Tornando al prete e alla sua richiesta, non possiamo non notare che la proposta si infila nella lunga coda del sentimento antipolitico, e ne segna sensibilmente il percorso. Se anche la Chiesa Cattolica si schiera apertamente contro l’utilizzo dei soldi pubblici per sovvenzionare i partiti, in qualche maniera legittima questa istanza, anche per coloro che non hanno nessun interesse o non conoscono nulla rispetto al funzionamento dei rimborsi elettorali e degli stipendi ai politici. Una manovra pericolosa perché fa entrare una voce ufficialmente estranea al dibattito politico direttamente dalla porta principale.

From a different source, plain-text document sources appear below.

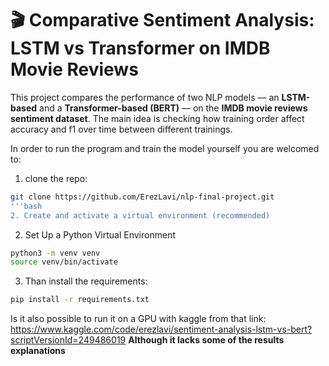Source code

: # 🎬 Comparative Sentiment Analysis: LSTM vs Transformer on IMDB Movie Reviews

This project compares the performance of two NLP models — an **LSTM-based** and a **Transformer-based (BERT)** — on the **IMDB movie reviews sentiment dataset**.
The main idea is checking how training order affect accuracy and f1 over time between different trainings.

In order to run the program and train the model yourself you are welcomed to:
1. clone the repo:
```bash
git clone https://github.com/ErezLavi/nlp-final-project.git
'''bash
2. Create and activate a virtual environment (recommended)
``` 
2.  Set Up a Python Virtual Environment
```bash
python3 -m venv venv
source venv/bin/activate
```
3. Than install the requirements:
```bash
pip install -r requirements.txt
```
Is it also possible to run it on a GPU with kaggle from that link: https://www.kaggle.com/code/erezlavi/sentiment-analysis-lstm-vs-bert?scriptVersionId=249486019
**Although it lacks some of the results explanations**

Poi, oltre alla notizia in sé, c’è la fonte della notizia, ovvero il “pulpito”. Mai come in questo caso varrebbe il proverbio “Ma da che pulpito viene la predica”. Un sacerdote che chiede ad un’altra categoria di mantenuti di rinunciare al loro mantenimento perché, e qui è il colpo di genio, se invece di pagare i partiti si favorissero le azioni sociali, lui non sarebbe più costretto ad affannarsi a chiedere il 5×1000 per le attività sociali della sua parrocchia. Come dire: io sono costretto a chiedervi il 5×1000 perché i politici sono ladri.

La mancanza di onestà del sacerdote si realizza in due modi diversi. Il primo riguarda il soggetto: Don Armando Murrone appartiene ad una categoria di persone che campa grazie ad accordi ad hoc tra Stato e Chiesa, non produce ricchezza per il territorio, ma può permettersi di fare comizi/omelie ogni giorno, più volte al giorno. A questo aggiungiamo che gode di esenzione di tasse e di particolari trattamenti per quanto riguarda l’ulteriore donazione dell’8×1000. Il secondo motivo è oggettivo: il 5×1000 è uno strumento di sussidiarietà fiscale che permette ai cittadini di decidere in autonomia a chi o a cosa andranno a finire il 5×1000 della propria dichiarazione dei redditi. La legge prevede che si possa donare ad associazioni, a cooperative sociali, ad associazioni sportive a anche al proprio Comune. Questo significa che si può donare anche ad associazioni che, create da, o molto vicino alla Chiesa Cattolica, possono beneficiare sia dell’8×1000 sia del 5×1000, che sono due strumenti molto diversi ma non incompatibili.

Ah, dimenticavo: in questo momento si decide a chi destinare il proprio 5×1000. Alcuni maligni pensano che la dichiarazione di Don Antonio Murrone possa essere una strategia comunicativa. Noi no. Forse.